----- Entries shown

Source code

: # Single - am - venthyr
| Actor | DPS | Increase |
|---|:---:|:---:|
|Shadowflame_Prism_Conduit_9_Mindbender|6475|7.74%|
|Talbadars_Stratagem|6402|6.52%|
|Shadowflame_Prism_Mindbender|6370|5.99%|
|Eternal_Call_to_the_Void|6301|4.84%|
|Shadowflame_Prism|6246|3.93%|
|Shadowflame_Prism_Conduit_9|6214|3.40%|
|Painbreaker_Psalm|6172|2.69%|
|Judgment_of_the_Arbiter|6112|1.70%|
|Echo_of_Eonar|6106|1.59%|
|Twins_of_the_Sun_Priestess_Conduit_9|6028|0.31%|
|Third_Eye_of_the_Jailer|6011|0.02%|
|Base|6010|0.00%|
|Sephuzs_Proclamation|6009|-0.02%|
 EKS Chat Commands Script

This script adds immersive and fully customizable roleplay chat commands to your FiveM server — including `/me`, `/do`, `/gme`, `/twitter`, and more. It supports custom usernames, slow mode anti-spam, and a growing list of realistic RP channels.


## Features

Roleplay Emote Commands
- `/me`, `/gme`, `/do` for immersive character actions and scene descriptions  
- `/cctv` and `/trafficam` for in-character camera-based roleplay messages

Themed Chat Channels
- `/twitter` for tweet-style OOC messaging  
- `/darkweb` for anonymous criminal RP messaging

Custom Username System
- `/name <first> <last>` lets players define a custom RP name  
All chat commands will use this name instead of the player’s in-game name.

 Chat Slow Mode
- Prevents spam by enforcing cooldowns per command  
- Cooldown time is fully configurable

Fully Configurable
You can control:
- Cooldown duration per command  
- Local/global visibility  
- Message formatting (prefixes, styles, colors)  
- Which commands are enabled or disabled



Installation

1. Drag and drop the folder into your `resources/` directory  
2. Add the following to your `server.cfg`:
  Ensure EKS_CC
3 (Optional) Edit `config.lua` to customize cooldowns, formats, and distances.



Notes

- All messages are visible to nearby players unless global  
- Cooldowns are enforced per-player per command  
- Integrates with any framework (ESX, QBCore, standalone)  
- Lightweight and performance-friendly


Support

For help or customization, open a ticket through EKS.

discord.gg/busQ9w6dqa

----------

Exercise instructions: Repeat the entries exactly as they appear.

Result below:
Source code

: # Single - am - venthyr
| Actor | DPS | Increase |
|---|:---:|:---:|
|Shadowflame_Prism_Conduit_9_Mindbender|6475|7.74%|
|Talbadars_Stratagem|6402|6.52%|
|Shadowflame_Prism_Mindbender|6370|5.99%|
|Eternal_Call_to_the_Void|6301|4.84%|
|Shadowflame_Prism|6246|3.93%|
|Shadowflame_Prism_Conduit_9|6214|3.40%|
|Painbreaker_Psalm|6172|2.69%|
|Judgment_of_the_Arbiter|6112|1.70%|
|Echo_of_Eonar|6106|1.59%|
|Twins_of_the_Sun_Priestess_Conduit_9|6028|0.31%|
|Third_Eye_of_the_Jailer|6011|0.02%|
|Base|6010|0.00%|
|Sephuzs_Proclamation|6009|-0.02%|
 EKS Chat Commands Script

This script adds immersive and fully customizable roleplay chat commands to your FiveM server — including `/me`, `/do`, `/gme`, `/twitter`, and more. It supports custom usernames, slow mode anti-spam, and a growing list of realistic RP channels.


## Features

Roleplay Emote Commands
- `/me`, `/gme`, `/do` for immersive character actions and scene descriptions  
- `/cctv` and `/trafficam` for in-character camera-based roleplay messages

Themed Chat Channels
- `/twitter` for tweet-style OOC messaging  
- `/darkweb` for anonymous criminal RP messaging

Custom Username System
- `/name <first> <last>` lets players define a custom RP name  
All chat commands will use this name instead of the player’s in-game name.

 Chat Slow Mode
- Prevents spam by enforcing cooldowns per command  
- Cooldown time is fully configurable

Fully Configurable
You can control:
- Cooldown duration per command  
- Local/global visibility  
- Message formatting (prefixes, styles, colors)  
- Which commands are enabled or disabled



Installation

1. Drag and drop the folder into your `resources/` directory  
2. Add the following to your `server.cfg`:
  Ensure EKS_CC
3 (Optional) Edit `config.lua` to customize cooldowns, formats, and distances.



Notes

- All messages are visible to nearby players unless global  
- Cooldowns are enforced per-player per command  
- Integrates with any framework (ESX, QBCore, standalone)  
- Lightweight and performance-friendly


Support

For help or customization, open a ticket through EKS.

discord.gg/busQ9w6dqa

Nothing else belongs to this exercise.